# GIVEN INFORMATION

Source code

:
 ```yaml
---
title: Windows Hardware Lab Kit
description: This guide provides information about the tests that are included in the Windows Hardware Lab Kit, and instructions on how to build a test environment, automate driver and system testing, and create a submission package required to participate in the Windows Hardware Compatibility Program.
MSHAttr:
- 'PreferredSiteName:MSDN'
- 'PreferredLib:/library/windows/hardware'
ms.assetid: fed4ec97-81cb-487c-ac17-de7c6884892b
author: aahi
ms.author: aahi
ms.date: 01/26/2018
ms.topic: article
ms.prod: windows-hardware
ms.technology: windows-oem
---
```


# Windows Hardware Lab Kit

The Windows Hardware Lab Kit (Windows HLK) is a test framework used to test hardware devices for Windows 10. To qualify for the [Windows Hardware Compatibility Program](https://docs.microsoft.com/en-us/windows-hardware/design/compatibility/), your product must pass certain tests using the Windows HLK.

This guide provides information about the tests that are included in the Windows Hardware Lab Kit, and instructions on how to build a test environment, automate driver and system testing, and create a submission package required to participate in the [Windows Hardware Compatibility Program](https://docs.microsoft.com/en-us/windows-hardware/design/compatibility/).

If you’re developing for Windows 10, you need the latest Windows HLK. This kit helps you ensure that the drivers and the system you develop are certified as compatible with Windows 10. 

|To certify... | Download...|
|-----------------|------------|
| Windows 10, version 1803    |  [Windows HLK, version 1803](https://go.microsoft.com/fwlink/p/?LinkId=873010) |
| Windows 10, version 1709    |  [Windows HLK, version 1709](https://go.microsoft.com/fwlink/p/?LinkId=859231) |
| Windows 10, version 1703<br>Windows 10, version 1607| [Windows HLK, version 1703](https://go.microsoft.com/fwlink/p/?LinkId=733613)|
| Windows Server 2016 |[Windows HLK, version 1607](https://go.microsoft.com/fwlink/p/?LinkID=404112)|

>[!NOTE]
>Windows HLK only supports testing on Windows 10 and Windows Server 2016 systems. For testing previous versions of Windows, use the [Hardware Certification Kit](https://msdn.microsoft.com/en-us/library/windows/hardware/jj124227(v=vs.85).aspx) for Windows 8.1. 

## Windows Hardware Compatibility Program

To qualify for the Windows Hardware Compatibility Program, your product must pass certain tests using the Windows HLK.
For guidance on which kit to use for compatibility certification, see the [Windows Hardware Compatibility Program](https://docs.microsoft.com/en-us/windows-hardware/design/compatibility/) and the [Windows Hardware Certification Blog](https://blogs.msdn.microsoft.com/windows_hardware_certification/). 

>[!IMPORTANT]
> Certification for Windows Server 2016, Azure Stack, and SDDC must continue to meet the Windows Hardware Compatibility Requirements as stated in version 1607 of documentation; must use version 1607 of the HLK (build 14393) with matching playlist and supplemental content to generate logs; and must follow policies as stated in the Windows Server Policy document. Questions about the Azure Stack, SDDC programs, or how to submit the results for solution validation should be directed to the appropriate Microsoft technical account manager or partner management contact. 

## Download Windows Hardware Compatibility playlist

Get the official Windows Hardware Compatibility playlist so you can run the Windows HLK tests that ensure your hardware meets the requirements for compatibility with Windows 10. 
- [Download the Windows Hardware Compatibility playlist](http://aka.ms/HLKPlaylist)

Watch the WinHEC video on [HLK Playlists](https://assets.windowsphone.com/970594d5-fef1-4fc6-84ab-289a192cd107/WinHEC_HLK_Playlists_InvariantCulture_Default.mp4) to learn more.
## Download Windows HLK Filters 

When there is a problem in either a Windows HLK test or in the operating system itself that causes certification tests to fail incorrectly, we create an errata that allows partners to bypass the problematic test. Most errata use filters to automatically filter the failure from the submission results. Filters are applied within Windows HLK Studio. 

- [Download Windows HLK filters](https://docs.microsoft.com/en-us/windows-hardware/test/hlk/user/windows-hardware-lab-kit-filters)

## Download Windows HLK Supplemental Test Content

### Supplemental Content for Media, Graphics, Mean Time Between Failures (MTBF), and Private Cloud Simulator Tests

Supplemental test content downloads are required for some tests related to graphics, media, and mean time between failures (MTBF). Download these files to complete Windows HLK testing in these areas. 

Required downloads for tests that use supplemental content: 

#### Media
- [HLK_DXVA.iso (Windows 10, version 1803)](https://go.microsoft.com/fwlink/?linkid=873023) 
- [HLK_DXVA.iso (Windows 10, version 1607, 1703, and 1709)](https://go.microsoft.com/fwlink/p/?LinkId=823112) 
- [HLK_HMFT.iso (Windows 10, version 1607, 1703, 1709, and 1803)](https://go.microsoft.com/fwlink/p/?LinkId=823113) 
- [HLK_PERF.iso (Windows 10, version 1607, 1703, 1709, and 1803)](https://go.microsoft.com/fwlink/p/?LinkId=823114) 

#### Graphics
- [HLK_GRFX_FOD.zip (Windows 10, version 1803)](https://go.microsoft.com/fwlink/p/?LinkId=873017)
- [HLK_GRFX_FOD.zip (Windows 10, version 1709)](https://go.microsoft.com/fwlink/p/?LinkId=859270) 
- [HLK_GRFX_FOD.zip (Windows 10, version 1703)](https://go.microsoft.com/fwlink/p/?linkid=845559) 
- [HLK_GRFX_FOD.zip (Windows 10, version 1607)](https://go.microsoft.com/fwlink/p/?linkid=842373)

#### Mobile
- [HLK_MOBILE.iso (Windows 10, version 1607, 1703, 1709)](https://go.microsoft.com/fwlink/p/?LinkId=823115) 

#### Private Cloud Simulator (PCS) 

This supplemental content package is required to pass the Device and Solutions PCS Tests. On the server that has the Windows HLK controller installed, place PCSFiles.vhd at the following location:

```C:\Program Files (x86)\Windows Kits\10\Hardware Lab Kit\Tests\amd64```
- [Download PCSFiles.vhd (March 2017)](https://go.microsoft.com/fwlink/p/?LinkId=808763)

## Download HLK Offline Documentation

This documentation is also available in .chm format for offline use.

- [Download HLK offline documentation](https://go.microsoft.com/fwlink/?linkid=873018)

# TASK REQUIREMENTS
Output all of the records, keeping every word exact.

# OUTPUT OF THE EXERCISE
Source code

:
 ```yaml
---
title: Windows Hardware Lab Kit
description: This guide provides information about the tests that are included in the Windows Hardware Lab Kit, and instructions on how to build a test environment, automate driver and system testing, and create a submission package required to participate in the Windows Hardware Compatibility Program.
MSHAttr:
- 'PreferredSiteName:MSDN'
- 'PreferredLib:/library/windows/hardware'
ms.assetid: fed4ec97-81cb-487c-ac17-de7c6884892b
author: aahi
ms.author: aahi
ms.date: 01/26/2018
ms.topic: article
ms.prod: windows-hardware
ms.technology: windows-oem
---
```


# Windows Hardware Lab Kit

The Windows Hardware Lab Kit (Windows HLK) is a test framework used to test hardware devices for Windows 10. To qualify for the [Windows Hardware Compatibility Program](https://docs.microsoft.com/en-us/windows-hardware/design/compatibility/), your product must pass certain tests using the Windows HLK.

This guide provides information about the tests that are included in the Windows Hardware Lab Kit, and instructions on how to build a test environment, automate driver and system testing, and create a submission package required to participate in the [Windows Hardware Compatibility Program](https://docs.microsoft.com/en-us/windows-hardware/design/compatibility/).

If you’re developing for Windows 10, you need the latest Windows HLK. This kit helps you ensure that the drivers and the system you develop are certified as compatible with Windows 10. 

|To certify... | Download...|
|-----------------|------------|
| Windows 10, version 1803    |  [Windows HLK, version 1803](https://go.microsoft.com/fwlink/p/?LinkId=873010) |
| Windows 10, version 1709    |  [Windows HLK, version 1709](https://go.microsoft.com/fwlink/p/?LinkId=859231) |
| Windows 10, version 1703<br>Windows 10, version 1607| [Windows HLK, version 1703](https://go.microsoft.com/fwlink/p/?LinkId=733613)|
| Windows Server 2016 |[Windows HLK, version 1607](https://go.microsoft.com/fwlink/p/?LinkID=404112)|

>[!NOTE]
>Windows HLK only supports testing on Windows 10 and Windows Server 2016 systems. For testing previous versions of Windows, use the [Hardware Certification Kit](https://msdn.microsoft.com/en-us/library/windows/hardware/jj124227(v=vs.85).aspx) for Windows 8.1. 

## Windows Hardware Compatibility Program

To qualify for the Windows Hardware Compatibility Program, your product must pass certain tests using the Windows HLK.
For guidance on which kit to use for compatibility certification, see the [Windows Hardware Compatibility Program](https://docs.microsoft.com/en-us/windows-hardware/design/compatibility/) and the [Windows Hardware Certification Blog](https://blogs.msdn.microsoft.com/windows_hardware_certification/). 

>[!IMPORTANT]
> Certification for Windows Server 2016, Azure Stack, and SDDC must continue to meet the Windows Hardware Compatibility Requirements as stated in version 1607 of documentation; must use version 1607 of the HLK (build 14393) with matching playlist and supplemental content to generate logs; and must follow policies as stated in the Windows Server Policy document. Questions about the Azure Stack, SDDC programs, or how to submit the results for solution validation should be directed to the appropriate Microsoft technical account manager or partner management contact. 

## Download Windows Hardware Compatibility playlist

Get the official Windows Hardware Compatibility playlist so you can run the Windows HLK tests that ensure your hardware meets the requirements for compatibility with Windows 10. 
- [Download the Windows Hardware Compatibility playlist](http://aka.ms/HLKPlaylist)

Watch the WinHEC video on [HLK Playlists](https://assets.windowsphone.com/970594d5-fef1-4fc6-84ab-289a192cd107/WinHEC_HLK_Playlists_InvariantCulture_Default.mp4) to learn more.
## Download Windows HLK Filters 

When there is a problem in either a Windows HLK test or in the operating system itself that causes certification tests to fail incorrectly, we create an errata that allows partners to bypass the problematic test. Most errata use filters to automatically filter the failure from the submission results. Filters are applied within Windows HLK Studio. 

- [Download Windows HLK filters](https://docs.microsoft.com/en-us/windows-hardware/test/hlk/user/windows-hardware-lab-kit-filters)

## Download Windows HLK Supplemental Test Content

### Supplemental Content for Media, Graphics, Mean Time Between Failures (MTBF), and Private Cloud Simulator Tests

Supplemental test content downloads are required for some tests related to graphics, media, and mean time between failures (MTBF). Download these files to complete Windows HLK testing in these areas. 

Required downloads for tests that use supplemental content: 

#### Media
- [HLK_DXVA.iso (Windows 10, version 1803)](https://go.microsoft.com/fwlink/?linkid=873023) 
- [HLK_DXVA.iso (Windows 10, version 1607, 1703, and 1709)](https://go.microsoft.com/fwlink/p/?LinkId=823112) 
- [HLK_HMFT.iso (Windows 10, version 1607, 1703, 1709, and 1803)](https://go.microsoft.com/fwlink/p/?LinkId=823113) 
- [HLK_PERF.iso (Windows 10, version 1607, 1703, 1709, and 1803)](https://go.microsoft.com/fwlink/p/?LinkId=823114) 

#### Graphics
- [HLK_GRFX_FOD.zip (Windows 10, version 1803)](https://go.microsoft.com/fwlink/p/?LinkId=873017)
- [HLK_GRFX_FOD.zip (Windows 10, version 1709)](https://go.microsoft.com/fwlink/p/?LinkId=859270) 
- [HLK_GRFX_FOD.zip (Windows 10, version 1703)](https://go.microsoft.com/fwlink/p/?linkid=845559) 
- [HLK_GRFX_FOD.zip (Windows 10, version 1607)](https://go.microsoft.com/fwlink/p/?linkid=842373)

#### Mobile
- [HLK_MOBILE.iso (Windows 10, version 1607, 1703, 1709)](https://go.microsoft.com/fwlink/p/?LinkId=823115) 

#### Private Cloud Simulator (PCS) 

This supplemental content package is required to pass the Device and Solutions PCS Tests. On the server that has the Windows HLK controller installed, place PCSFiles.vhd at the following location:

```C:\Program Files (x86)\Windows Kits\10\Hardware Lab Kit\Tests\amd64```
- [Download PCSFiles.vhd (March 2017)](https://go.microsoft.com/fwlink/p/?LinkId=808763)

## Download HLK Offline Documentation

This documentation is also available in .chm format for offline use.

- [Download HLK offline documentation](https://go.microsoft.com/fwlink/?linkid=873018)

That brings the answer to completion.